C++ lab covering four classical data structures and encoding algorithms, all implemented from scratch in a single file (main.cpp). Applied to a word-frequency dictionary backed by either a hash table or a red-black tree, with RLE and Shannon-Fano compression on Russian UTF-8 text.
KB stands for Красно-Чёрное дерево (Red-Black Tree).
| Property | Value |
|---|---|
| Collision resolution | Separate chaining (vector<list<HashNode>>) |
| Hash function | Polynomial: hash = Σ byte[i] × 31^i mod size |
| Load factor threshold | 0.75 |
| Rehash strategy | new_size = old_size × 2 + 1, full rehash |
| Initial size | 101 |
Operations: add, get, remove, clear, print, visualize (prints all buckets with chains).
Wraps HashTable as a word-frequency counter. Words are normalized to lowercase via manual UTF-8 byte-level Cyrillic/Latin mapping before insertion. Supports addWord, removeWord, findWord, loadFromFile.
Full implementation with a sentinel NIL node (avoids null checks throughout).
Rotations: leftRotate, rightRotate.
Insertion fixup — 3 cases per side (symmetric):
- Uncle is red → recolor, move problem up
- Uncle is black, node is inner child → rotate parent
- Uncle is black, node is outer child → recolor + rotate grandparent
Deletion fixup — 4 cases per side (symmetric):
- Sibling is red → rotate parent
- Both sibling's children black → recolor sibling
- Sibling's far child black → rotate sibling
- Sibling's far child red → recolor + rotate parent
Visualization: sideways tree dump with R/B labels per node, plus level-by-level printing.
Operations: insert, search, remove, clear, print (in-order), visualize.
Same interface as the hash-backed dictionary; uses RB tree for O(log n) operations and sorted in-order traversal.
generateRandomText() produces Russian UTF-8 text using a Champernowne distribution:
PDF(x) = 1.57 / (π × cosh(1.57 × (x − 4.0)))
Characters sampled from: 30 Russian lowercase letters + 10 digits + 7 punctuation symbols.
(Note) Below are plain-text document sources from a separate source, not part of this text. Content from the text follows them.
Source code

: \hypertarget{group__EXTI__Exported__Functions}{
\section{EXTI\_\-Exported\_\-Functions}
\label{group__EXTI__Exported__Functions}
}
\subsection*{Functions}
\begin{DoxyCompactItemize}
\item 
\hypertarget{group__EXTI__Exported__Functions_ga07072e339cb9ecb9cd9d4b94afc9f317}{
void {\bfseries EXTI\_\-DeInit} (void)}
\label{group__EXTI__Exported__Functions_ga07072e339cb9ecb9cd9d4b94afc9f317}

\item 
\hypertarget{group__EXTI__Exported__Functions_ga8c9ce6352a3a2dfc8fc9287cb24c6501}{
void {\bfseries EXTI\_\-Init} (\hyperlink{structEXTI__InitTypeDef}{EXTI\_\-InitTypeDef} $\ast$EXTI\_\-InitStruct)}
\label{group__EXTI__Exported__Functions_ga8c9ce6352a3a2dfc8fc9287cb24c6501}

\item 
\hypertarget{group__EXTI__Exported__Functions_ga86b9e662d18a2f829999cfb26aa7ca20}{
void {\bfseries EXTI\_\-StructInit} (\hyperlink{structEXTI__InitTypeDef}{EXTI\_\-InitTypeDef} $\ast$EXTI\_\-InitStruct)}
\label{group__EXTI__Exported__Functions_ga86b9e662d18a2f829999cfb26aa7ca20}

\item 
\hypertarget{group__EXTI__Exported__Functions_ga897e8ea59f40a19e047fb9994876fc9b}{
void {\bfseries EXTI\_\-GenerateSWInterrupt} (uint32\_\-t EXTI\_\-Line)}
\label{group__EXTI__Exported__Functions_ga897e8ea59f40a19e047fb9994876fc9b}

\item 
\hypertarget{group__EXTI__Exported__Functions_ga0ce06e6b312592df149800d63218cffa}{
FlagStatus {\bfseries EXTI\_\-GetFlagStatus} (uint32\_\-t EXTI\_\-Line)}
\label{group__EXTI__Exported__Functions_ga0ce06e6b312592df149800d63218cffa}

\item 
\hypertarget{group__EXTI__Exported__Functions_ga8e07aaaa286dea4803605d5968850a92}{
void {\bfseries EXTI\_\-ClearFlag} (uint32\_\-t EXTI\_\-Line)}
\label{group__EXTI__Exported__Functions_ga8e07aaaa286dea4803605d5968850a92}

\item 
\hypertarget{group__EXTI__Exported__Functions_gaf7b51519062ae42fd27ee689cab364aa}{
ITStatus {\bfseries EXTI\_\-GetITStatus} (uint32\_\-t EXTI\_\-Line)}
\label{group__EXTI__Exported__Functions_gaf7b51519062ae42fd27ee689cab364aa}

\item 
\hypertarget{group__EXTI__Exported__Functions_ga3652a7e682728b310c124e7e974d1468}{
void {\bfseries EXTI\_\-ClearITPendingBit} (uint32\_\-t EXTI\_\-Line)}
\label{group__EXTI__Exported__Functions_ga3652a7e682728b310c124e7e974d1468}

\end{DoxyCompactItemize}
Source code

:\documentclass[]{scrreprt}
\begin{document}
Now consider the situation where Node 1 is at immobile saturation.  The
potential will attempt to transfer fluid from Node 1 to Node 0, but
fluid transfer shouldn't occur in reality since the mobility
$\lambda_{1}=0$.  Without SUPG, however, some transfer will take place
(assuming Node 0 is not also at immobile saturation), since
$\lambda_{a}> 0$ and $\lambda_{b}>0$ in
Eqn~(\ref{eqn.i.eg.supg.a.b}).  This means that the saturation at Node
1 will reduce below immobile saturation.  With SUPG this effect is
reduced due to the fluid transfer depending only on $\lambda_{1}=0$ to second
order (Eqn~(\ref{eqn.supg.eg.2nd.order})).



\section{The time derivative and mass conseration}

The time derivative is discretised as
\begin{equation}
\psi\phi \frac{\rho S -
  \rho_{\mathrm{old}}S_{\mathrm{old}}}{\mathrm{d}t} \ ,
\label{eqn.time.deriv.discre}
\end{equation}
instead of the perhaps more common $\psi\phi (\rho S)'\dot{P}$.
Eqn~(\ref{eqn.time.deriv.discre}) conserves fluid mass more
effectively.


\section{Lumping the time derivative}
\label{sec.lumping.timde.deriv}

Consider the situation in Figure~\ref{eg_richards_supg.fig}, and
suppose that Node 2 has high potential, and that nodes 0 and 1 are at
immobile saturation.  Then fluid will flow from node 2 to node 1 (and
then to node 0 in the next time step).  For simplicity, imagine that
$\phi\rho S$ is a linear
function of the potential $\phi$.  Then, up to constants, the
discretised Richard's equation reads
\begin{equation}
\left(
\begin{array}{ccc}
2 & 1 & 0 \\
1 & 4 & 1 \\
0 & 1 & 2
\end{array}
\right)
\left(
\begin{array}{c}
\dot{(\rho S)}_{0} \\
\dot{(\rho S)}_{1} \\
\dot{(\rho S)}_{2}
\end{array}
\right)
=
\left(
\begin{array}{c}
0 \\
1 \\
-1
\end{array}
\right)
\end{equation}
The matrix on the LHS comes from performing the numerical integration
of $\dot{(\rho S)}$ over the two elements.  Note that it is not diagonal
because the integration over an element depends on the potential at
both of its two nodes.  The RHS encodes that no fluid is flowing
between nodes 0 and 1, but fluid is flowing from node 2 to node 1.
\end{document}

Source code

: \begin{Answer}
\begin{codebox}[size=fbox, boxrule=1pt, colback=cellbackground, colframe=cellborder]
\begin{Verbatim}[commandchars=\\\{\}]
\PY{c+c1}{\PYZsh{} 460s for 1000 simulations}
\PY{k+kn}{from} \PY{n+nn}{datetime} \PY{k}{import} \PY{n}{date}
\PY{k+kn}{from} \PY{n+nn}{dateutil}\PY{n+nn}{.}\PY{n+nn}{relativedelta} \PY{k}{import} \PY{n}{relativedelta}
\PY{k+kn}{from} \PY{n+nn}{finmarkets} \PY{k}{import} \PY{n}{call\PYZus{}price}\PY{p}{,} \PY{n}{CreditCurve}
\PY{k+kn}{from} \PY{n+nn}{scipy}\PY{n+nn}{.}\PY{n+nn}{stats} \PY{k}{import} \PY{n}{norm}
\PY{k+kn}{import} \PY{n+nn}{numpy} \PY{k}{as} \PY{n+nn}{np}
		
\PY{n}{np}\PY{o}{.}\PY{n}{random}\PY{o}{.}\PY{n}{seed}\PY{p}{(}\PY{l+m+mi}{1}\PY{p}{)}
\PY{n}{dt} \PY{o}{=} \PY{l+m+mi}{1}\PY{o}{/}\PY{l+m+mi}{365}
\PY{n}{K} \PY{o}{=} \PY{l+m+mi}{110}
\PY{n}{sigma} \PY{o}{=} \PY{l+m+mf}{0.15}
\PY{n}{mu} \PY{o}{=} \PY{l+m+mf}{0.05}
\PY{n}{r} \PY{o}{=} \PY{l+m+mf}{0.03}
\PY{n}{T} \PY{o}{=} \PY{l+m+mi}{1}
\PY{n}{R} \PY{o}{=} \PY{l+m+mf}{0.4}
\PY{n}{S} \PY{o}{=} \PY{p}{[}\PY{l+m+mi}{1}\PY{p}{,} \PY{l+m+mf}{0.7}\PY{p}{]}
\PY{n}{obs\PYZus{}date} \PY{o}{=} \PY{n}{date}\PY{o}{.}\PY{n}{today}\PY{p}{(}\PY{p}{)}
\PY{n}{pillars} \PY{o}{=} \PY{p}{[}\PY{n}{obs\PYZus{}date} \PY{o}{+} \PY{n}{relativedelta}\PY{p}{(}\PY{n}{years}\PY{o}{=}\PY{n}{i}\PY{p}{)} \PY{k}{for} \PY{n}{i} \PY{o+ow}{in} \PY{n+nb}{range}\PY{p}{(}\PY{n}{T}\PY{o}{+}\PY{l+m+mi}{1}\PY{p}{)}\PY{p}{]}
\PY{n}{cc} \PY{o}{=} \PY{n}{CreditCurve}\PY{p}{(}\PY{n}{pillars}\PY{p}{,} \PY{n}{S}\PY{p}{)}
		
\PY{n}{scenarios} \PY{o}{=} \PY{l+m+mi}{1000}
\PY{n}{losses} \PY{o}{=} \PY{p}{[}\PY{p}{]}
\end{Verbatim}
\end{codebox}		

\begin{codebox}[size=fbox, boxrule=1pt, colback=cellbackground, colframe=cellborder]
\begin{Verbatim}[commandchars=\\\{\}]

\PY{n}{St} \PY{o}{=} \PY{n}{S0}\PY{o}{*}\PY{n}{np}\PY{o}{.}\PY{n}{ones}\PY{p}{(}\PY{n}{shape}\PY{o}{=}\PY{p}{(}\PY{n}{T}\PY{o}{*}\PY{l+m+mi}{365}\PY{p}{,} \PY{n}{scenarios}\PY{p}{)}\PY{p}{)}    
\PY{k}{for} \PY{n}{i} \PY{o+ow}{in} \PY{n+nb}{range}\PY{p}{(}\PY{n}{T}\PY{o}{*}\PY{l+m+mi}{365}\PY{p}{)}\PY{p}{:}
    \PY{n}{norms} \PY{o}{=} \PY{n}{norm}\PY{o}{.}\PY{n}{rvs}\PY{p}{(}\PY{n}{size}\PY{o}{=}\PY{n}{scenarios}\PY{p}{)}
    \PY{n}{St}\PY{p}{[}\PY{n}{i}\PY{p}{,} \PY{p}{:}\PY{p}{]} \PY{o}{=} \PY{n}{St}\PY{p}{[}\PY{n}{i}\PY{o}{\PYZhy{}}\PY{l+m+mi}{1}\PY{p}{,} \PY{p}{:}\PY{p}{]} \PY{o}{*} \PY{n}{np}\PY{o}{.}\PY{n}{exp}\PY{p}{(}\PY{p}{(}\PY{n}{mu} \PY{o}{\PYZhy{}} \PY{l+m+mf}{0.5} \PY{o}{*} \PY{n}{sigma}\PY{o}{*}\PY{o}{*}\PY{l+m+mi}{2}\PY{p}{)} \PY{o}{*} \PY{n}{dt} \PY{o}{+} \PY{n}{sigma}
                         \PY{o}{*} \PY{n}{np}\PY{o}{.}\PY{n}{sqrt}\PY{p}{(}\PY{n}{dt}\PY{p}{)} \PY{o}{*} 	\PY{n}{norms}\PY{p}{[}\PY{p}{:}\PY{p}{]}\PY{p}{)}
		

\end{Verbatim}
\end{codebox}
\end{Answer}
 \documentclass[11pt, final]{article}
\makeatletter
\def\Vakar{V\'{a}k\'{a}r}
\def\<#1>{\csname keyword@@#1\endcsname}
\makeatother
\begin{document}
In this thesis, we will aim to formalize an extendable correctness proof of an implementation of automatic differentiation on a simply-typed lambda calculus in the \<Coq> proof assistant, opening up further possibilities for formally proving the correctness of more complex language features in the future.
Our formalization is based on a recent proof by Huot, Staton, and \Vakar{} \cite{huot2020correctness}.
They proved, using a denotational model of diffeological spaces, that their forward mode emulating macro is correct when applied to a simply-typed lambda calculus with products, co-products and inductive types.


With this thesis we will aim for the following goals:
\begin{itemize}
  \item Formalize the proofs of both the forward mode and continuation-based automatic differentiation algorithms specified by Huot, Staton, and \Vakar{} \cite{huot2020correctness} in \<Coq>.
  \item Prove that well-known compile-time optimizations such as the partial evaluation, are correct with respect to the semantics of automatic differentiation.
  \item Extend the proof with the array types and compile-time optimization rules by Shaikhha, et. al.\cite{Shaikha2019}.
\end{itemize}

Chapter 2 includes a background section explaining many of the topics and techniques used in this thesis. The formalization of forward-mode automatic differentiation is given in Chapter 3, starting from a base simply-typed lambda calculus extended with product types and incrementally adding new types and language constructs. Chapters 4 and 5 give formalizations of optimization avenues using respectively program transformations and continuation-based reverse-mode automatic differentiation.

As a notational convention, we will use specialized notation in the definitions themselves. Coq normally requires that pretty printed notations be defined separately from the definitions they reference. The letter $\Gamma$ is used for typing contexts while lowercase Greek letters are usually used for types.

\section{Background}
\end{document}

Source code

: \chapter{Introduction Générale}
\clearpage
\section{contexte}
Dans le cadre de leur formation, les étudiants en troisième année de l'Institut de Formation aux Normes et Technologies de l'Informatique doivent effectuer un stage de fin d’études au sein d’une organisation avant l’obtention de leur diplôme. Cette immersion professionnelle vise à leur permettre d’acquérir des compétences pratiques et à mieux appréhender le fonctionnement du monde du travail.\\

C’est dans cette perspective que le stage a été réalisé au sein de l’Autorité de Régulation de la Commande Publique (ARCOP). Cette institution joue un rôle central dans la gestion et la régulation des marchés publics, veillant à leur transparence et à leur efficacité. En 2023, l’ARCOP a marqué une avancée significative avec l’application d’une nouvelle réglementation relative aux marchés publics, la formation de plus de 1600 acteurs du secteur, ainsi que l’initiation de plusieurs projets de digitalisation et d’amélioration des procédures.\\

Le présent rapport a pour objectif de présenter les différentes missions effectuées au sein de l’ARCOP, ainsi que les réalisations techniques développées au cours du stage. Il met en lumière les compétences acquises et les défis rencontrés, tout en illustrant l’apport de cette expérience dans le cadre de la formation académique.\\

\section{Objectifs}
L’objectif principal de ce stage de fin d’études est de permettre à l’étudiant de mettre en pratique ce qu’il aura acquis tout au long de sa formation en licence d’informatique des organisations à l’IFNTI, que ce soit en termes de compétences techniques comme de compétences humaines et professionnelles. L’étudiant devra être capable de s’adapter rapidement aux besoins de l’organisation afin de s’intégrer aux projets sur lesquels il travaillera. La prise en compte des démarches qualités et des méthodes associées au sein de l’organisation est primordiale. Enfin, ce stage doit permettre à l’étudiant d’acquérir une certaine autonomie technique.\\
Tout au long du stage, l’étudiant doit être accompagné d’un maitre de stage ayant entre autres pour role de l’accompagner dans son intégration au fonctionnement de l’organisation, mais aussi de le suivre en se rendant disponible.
A 20% chance of generating a run of 3–10 identical characters is applied to create compressible data.
| Sequence type | Format |
|---|---|
| Run of ≥ 3 identical chars | N#C (e.g. 5#а) |
| Literal sequence (< 3 repeats) | -N#<raw_bytes> (e.g. -4#тест) |
Separator # separates the count from the payload.
advancedRleDecode reverses the above, with full error checking (missing separator, out-of-range reads).
- Count character frequencies in the input
- Convert to probabilities, sort descending
- Recursively split the sorted list at the point that minimizes probability imbalance between the two halves
- Left half gets prefix
0, right half gets1
encodeFano(text, codes)→ bit stringdecodeFano(bit_string, codes)→ original text (reverse lookup viamap<string,char>)
| Function | Description |
|---|---|
readFileToString(path) |
Read file as binary into std::string |
processTextToWords(text) |
Tokenize by whitespace and punctuation |
normalizeWordToLower(s) |
Manual UTF-8 lowercase: Latin A-Z + Cyrillic А-Я + Ё |
| File | Description |
|---|---|
main.cpp |
All four implementations + menu |
sample_text_rus.txt |
Sample Russian input text |
Hash_KB_RLE_Fano-4.pdf |
Full lab report |
g++ -std=c++17 -O2 main.cpp -o main
./main